The lines from the start of the records through the one containing "their mutual distance." are to be restated word for word; please include both ends.

• _Collected data_
-- -- --

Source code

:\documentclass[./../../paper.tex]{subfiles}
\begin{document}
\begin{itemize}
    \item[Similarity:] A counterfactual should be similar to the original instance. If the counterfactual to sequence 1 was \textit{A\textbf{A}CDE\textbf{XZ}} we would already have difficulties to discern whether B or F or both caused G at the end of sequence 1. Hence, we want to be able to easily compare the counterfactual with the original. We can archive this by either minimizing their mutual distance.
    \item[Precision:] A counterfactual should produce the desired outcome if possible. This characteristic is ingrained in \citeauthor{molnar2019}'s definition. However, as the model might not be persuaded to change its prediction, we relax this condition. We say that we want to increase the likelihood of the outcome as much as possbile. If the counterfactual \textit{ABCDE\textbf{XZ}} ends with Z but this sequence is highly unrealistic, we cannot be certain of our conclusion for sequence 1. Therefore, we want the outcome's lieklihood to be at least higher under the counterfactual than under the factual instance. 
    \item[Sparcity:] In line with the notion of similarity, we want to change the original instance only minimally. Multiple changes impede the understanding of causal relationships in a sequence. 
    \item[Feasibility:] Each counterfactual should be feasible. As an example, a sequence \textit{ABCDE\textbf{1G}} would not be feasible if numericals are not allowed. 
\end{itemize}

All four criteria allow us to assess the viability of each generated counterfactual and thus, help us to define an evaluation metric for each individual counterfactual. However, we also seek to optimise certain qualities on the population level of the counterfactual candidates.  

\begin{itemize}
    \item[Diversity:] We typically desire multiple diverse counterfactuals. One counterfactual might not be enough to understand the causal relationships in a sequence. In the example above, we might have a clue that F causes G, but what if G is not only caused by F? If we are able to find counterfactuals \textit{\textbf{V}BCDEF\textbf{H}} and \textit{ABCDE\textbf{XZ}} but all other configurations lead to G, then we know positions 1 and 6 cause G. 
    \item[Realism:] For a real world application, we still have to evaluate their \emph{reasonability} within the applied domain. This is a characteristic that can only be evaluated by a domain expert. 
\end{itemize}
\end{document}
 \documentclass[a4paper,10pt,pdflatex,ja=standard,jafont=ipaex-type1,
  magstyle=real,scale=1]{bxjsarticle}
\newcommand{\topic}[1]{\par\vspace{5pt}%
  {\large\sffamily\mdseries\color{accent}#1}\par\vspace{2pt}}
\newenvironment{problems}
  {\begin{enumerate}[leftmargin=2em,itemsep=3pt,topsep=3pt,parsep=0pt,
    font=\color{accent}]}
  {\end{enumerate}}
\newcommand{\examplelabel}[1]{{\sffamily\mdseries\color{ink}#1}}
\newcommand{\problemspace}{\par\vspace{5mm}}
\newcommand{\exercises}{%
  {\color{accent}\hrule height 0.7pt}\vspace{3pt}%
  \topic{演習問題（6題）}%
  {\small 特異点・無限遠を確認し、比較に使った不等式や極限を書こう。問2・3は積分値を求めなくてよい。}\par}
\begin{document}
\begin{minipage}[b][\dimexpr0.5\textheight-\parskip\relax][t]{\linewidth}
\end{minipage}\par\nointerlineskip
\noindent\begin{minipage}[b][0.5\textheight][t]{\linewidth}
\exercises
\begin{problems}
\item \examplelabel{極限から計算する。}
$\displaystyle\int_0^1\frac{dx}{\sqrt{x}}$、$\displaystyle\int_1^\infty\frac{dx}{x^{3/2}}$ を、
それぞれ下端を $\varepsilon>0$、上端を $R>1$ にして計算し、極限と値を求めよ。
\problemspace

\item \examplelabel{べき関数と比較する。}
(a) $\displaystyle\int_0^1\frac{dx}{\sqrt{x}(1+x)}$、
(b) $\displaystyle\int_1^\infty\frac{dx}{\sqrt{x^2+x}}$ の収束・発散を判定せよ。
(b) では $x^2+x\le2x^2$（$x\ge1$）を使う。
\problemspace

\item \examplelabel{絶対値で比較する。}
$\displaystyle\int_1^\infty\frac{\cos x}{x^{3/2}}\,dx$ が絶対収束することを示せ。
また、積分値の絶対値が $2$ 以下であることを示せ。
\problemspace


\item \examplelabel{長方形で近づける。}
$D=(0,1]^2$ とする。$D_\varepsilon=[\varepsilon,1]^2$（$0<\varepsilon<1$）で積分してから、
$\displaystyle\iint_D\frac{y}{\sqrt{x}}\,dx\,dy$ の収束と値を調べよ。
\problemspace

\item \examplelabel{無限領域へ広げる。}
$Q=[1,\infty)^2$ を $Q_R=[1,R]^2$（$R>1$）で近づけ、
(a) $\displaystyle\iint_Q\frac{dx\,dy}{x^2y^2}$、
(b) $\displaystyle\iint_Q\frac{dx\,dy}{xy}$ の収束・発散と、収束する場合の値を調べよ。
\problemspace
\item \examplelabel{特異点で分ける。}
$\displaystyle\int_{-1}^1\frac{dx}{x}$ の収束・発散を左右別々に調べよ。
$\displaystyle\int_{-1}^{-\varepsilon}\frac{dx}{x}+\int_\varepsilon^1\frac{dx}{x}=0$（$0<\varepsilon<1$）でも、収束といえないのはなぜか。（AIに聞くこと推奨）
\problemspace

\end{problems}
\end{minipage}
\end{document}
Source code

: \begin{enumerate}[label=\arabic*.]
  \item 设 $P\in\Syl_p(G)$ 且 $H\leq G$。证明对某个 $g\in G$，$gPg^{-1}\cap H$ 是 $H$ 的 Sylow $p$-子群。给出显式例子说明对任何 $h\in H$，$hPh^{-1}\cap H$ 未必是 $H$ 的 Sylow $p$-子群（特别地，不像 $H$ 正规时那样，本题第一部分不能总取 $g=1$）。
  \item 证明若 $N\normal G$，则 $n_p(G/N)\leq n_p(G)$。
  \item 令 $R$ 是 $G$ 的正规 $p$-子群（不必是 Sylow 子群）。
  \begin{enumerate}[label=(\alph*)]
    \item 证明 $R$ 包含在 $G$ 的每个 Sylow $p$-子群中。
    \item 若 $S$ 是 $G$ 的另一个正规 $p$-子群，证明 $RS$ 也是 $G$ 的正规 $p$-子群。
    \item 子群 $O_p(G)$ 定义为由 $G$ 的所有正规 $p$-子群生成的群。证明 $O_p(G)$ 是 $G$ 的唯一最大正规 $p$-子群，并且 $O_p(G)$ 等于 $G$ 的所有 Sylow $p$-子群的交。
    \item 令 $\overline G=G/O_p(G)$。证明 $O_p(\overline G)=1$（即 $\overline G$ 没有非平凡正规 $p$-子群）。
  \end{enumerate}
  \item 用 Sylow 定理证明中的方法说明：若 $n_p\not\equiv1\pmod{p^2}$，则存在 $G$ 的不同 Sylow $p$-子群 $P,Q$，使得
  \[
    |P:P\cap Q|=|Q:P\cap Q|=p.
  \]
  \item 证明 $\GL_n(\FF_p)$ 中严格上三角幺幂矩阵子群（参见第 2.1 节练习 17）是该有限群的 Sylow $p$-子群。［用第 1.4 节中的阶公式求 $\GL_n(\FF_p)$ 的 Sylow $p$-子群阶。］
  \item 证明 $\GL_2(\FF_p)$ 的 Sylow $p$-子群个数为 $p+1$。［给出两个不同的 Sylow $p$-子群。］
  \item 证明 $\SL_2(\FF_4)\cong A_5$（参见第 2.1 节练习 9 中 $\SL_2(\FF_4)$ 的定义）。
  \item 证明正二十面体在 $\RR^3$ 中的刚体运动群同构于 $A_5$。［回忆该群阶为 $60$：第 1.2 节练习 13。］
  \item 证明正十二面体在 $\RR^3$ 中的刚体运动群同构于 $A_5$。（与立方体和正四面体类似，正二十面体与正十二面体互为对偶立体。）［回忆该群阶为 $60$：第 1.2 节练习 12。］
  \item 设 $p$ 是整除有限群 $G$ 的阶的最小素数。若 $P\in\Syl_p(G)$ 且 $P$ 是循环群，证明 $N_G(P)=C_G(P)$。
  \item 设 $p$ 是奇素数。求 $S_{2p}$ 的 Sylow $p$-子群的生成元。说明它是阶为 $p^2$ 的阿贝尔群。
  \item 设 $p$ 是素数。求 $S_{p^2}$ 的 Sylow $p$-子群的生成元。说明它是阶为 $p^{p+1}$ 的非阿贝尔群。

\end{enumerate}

-- -- --

• _OUTPUT OF THE TASK_
Source code

:\documentclass[./../../paper.tex]{subfiles}
\begin{document}
\begin{itemize}
    \item[Similarity:] A counterfactual should be similar to the original instance. If the counterfactual to sequence 1 was \textit{A\textbf{A}CDE\textbf{XZ}} we would already have difficulties to discern whether B or F or both caused G at the end of sequence 1. Hence, we want to be able to easily compare the counterfactual with the original. We can archive this by either minimizing their mutual distance.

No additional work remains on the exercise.